*** The records ***

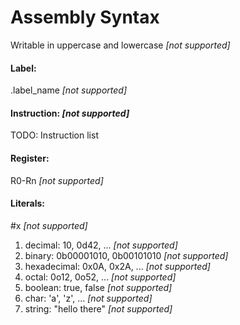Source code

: # **Assembly Syntax**

Writable in uppercase and lowercase *[not supported]*
  
#### **Label**: 
.label_name *[not supported]*

#### **Instruction**: *[not supported]*
TODO: Instruction list

#### **Register**: 
R0-Rn *[not supported]*

#### **Literals**: 
#x *[not supported]*
  1. decimal: 10, 0d42, ... *[not supported]*
  2. binary: 0b00001010, 0b00101010 *[not supported]*
  3. hexadecimal: 0x0A, 0x2A, ... *[not supported]*
  4. octal: 0o12, 0o52, ... *[not supported]*
  5. boolean: true, false *[not supported]*
  6. char: 'a', 'z', ... *[not supported]*
  7. string: "hello there" *[not supported]*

*** End of The records ***

Repeat the data in full, exactly as it stands, but drop every picture.

=== Task output ===
Source code

: # **Assembly Syntax**

Writable in uppercase and lowercase *[not supported]*
  
#### **Label**: 
.label_name *[not supported]*

#### **Instruction**: *[not supported]*
TODO: Instruction list

#### **Register**: 
R0-Rn *[not supported]*

#### **Literals**: 
#x *[not supported]*
  1. decimal: 10, 0d42, ... *[not supported]*
  2. binary: 0b00001010, 0b00101010 *[not supported]*
  3. hexadecimal: 0x0A, 0x2A, ... *[not supported]*
  4. octal: 0o12, 0o52, ... *[not supported]*
  5. boolean: true, false *[not supported]*
  6. char: 'a', 'z', ... *[not supported]*
  7. string: "hello there" *[not supported]*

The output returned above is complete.